I had seen animals like elephants in their national habitat. It is a world I wanted to stay in.

I told him I’m staying,” he narrates. Though his father was not keen on letting his son abandon his education to start life as a game ranger, then young George eventually prevailed.

Work begins
After undergoing training, he worked at Queen Elizabeth for two years as a ranger guide before coming to Murchison Falls National Park in 1976 where he has been full time more or less.
Thirty nine years is a long time and over that time, the curious school dropout has evolved into a highly informed extremely experienced guide. One of the favourites on Uganda’s largest park.

He knows every nook and cranny of the 3,840sq miles it occupies and is a wealth of knowledge as far as different animals found here are concerned, from their botanical names to their peculiar habits.
He says he is happiest out in the wild, savouring the natural wonders.

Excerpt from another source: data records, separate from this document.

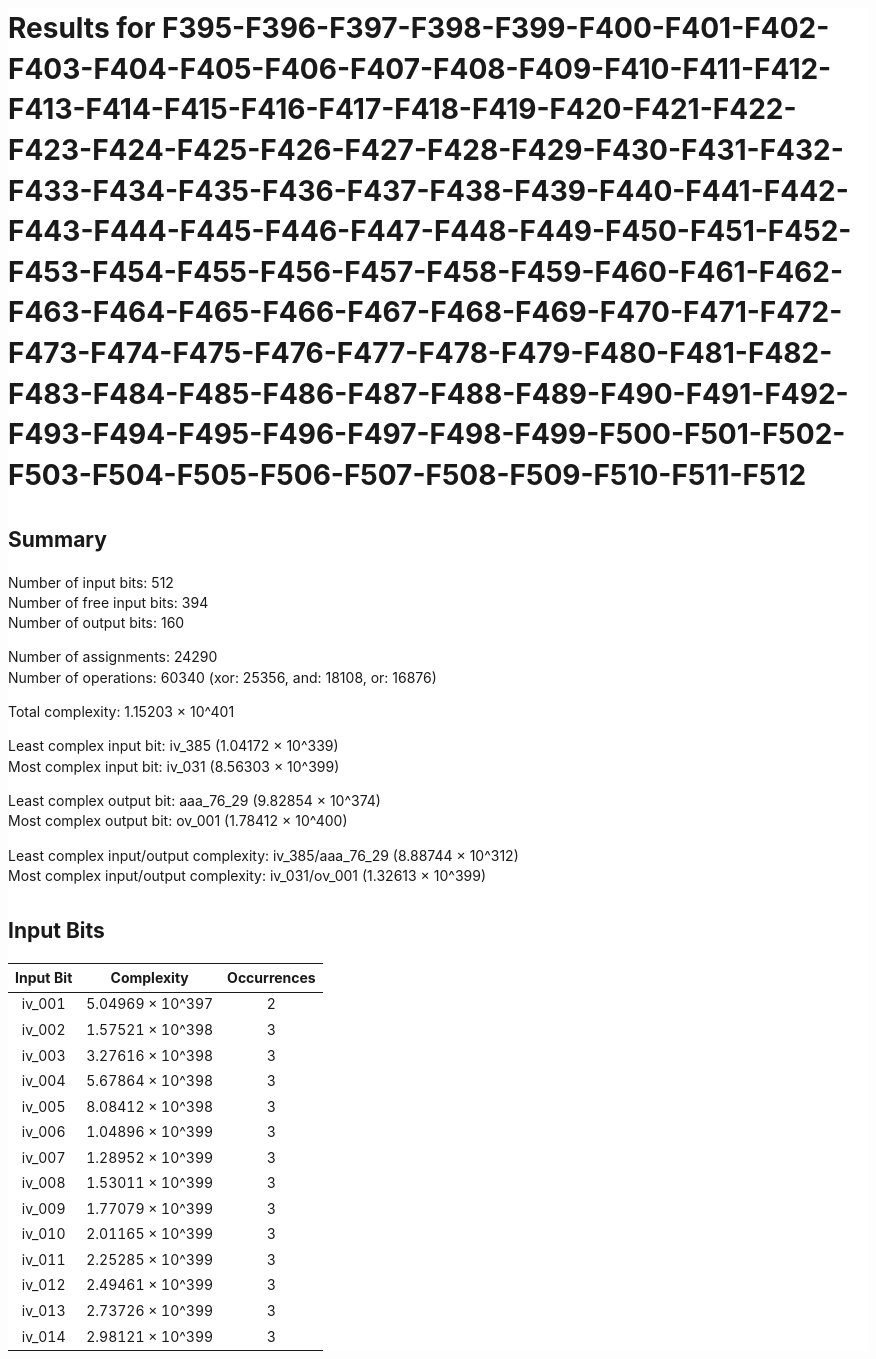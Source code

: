 # Results for F395-F396-F397-F398-F399-F400-F401-F402-F403-F404-F405-F406-F407-F408-F409-F410-F411-F412-F413-F414-F415-F416-F417-F418-F419-F420-F421-F422-F423-F424-F425-F426-F427-F428-F429-F430-F431-F432-F433-F434-F435-F436-F437-F438-F439-F440-F441-F442-F443-F444-F445-F446-F447-F448-F449-F450-F451-F452-F453-F454-F455-F456-F457-F458-F459-F460-F461-F462-F463-F464-F465-F466-F467-F468-F469-F470-F471-F472-F473-F474-F475-F476-F477-F478-F479-F480-F481-F482-F483-F484-F485-F486-F487-F488-F489-F490-F491-F492-F493-F494-F495-F496-F497-F498-F499-F500-F501-F502-F503-F504-F505-F506-F507-F508-F509-F510-F511-F512

## Summary

Number of input bits: 512  
Number of free input bits: 394  
Number of output bits: 160

Number of assignments: 24290  
Number of operations: 60340
(xor: 25356,
and: 18108,
or: 16876)

Total complexity: 1.15203 × 10^401

Least complex input bit: iv_385 (1.04172 × 10^339)  
Most complex input bit: iv_031 (8.56303 × 10^399)

Least complex output bit: aaa_76_29 (9.82854 × 10^374)  
Most complex output bit: ov_001 (1.78412 × 10^400)

Least complex input/output complexity: iv_385/aaa_76_29 (8.88744 × 10^312)  
Most complex input/output complexity: iv_031/ov_001 (1.32613 × 10^399)

## Input Bits

| Input Bit | Complexity | Occurrences |
|:---------:|:----------:|:-----------:|
| iv_001 | 5.04969 × 10^397 | 2 |
| iv_002 | 1.57521 × 10^398 | 3 |
| iv_003 | 3.27616 × 10^398 | 3 |
| iv_004 | 5.67864 × 10^398 | 3 |
| iv_005 | 8.08412 × 10^398 | 3 |
| iv_006 | 1.04896 × 10^399 | 3 |
| iv_007 | 1.28952 × 10^399 | 3 |
| iv_008 | 1.53011 × 10^399 | 3 |
| iv_009 | 1.77079 × 10^399 | 3 |
| iv_010 | 2.01165 × 10^399 | 3 |
| iv_011 | 2.25285 × 10^399 | 3 |
| iv_012 | 2.49461 × 10^399 | 3 |
| iv_013 | 2.73726 × 10^399 | 3 |
| iv_014 | 2.98121 × 10^399 | 3 |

“I spend my free time exploring, and bird watching. I like hearing the birds sing. That is all the music I need, and it is the only one I care about. I need to hear the sounds of the wild. I can understand the animals speak and they know me too,” he says sampling a number of bird calls. They sound incredibly real.

Gains
Besides affording him the opportunity to be close to the animals he loves, George says being a ranger has helped him raise his family, educate all his eight children one of whom is an engineer now.

“I have also made friends from different countries that still come back and ask for me. One of them flew me to Kidepo National Park for a tour,” he says exuberantly.

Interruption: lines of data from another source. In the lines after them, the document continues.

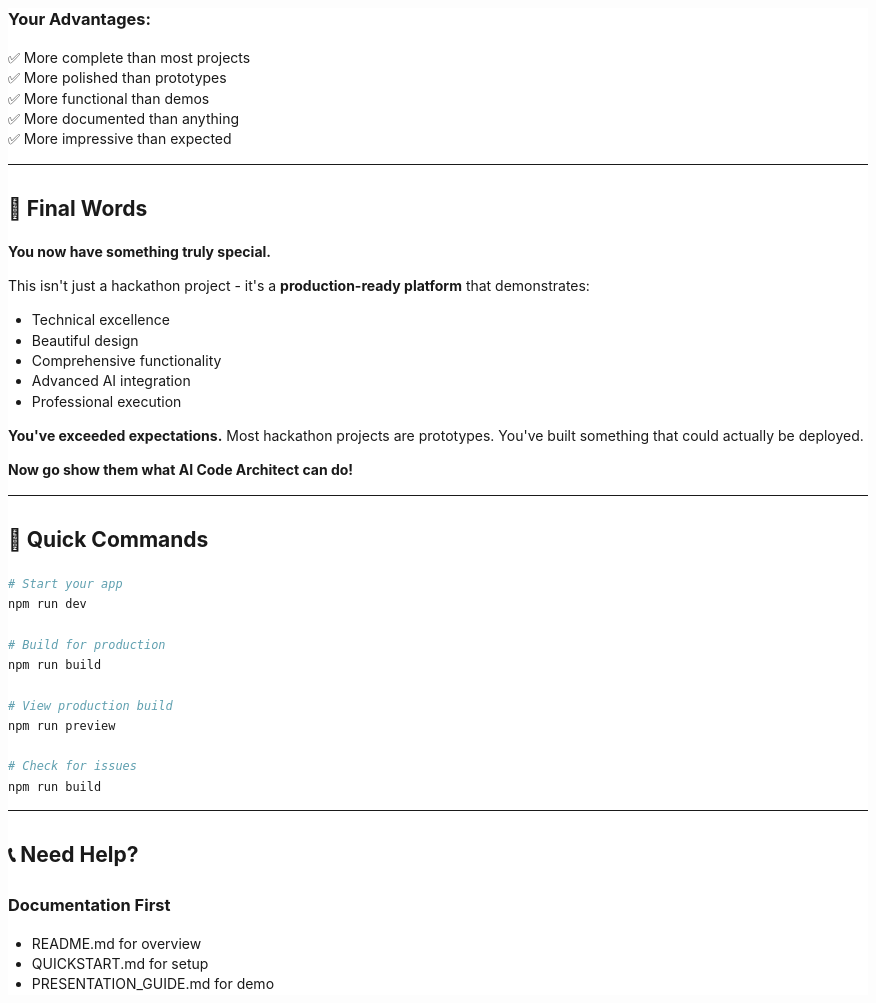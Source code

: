 ### Your Advantages:
✅ More complete than most projects  
✅ More polished than prototypes  
✅ More functional than demos  
✅ More documented than anything  
✅ More impressive than expected  

---

## 🎊 Final Words

**You now have something truly special.**

This isn't just a hackathon project - it's a **production-ready platform** that demonstrates:
- Technical excellence
- Beautiful design
- Comprehensive functionality
- Advanced AI integration
- Professional execution

**You've exceeded expectations.** Most hackathon projects are prototypes. You've built something that could actually be deployed.

**Now go show them what AI Code Architect can do!**

---

## 🎯 Quick Commands

```bash
# Start your app
npm run dev

# Build for production
npm run build

# View production build
npm run preview

# Check for issues
npm run build
```

---

## 📞 Need Help?

### Documentation First
- README.md for overview
- QUICKSTART.md for setup
- PRESENTATION_GUIDE.md for demo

He also treasures the study tours of most of Uganda’s national parks that he has been able to make.

On retirement
His contract expires in 2015. He wishes to go back home and spend more time with his family. He still has passion left even at the sunset of his career. He will still cry when an animal dies, even a snake or an ant and the poachers awaken vitriol in him.

Favourites
Outside the verdant landscape, George cheers on his favourite football team, Chelsea. “If Chelsea loses, I cannot eat,” he says.

Lingua skill
He says he can speak a little of several foreign languages beside the Luo and Swahili he is fluent in. Spanish, German, French and of course English with plenty of flourish and pizzazz despite staying in Uganda.

“I’m like the Jacksons Hartebeest, it rubs itself against anthills to acquire a reddish colour. I end up speaking like this by associating with people who do,” he says walking off to attend to other tourists. He does not come back. But he had signalled he was tired of talking about his life.

Most memorable moments

The father of eight adult children tells stories of his most exciting moments at the park. Some sound like something out of a story book.

Like that time he says he came face to face with a pride of lions, in the dead of the night and escaped when he managed to overcome paralysing fear and looked straight at the one standing menacingly in his way.
“I said Mr. Lion, I’m not the enemy, let me pass.

And that Lion knew God, and it did what I asked,” he says. It is hard to tell whether he is telling it in jest or not, he insists it happened, but laughs as he tells. He adds it happened when he was younger and enjoyed his drink.

That he once had to shoot a charging buffalo dead in Chobe National Park sounds more credible.

He says he has had a few of the more common mishaps. “Once the car broke down, and I had forgotten my phone. We had no food or water and had to walk for six hours before we came across a lorry on which we asked for a lift,” he recalls.

TIME LINE
1952:Born in Nanyuki Kenya
1960: Completed P7 at Pagen Primary School
1974: Dropped out of school in Senior Three at Kalongo High school and went for training to become a game ranger. Started work at Queen Elizabeth National Park the same year.
1976: Was transferred to Murchison Falls National Park.
Favourites
Animal(s): Giraffe, because it is elegant, silent and harmless. The Oribi, a small antelope; it makes him go bambi!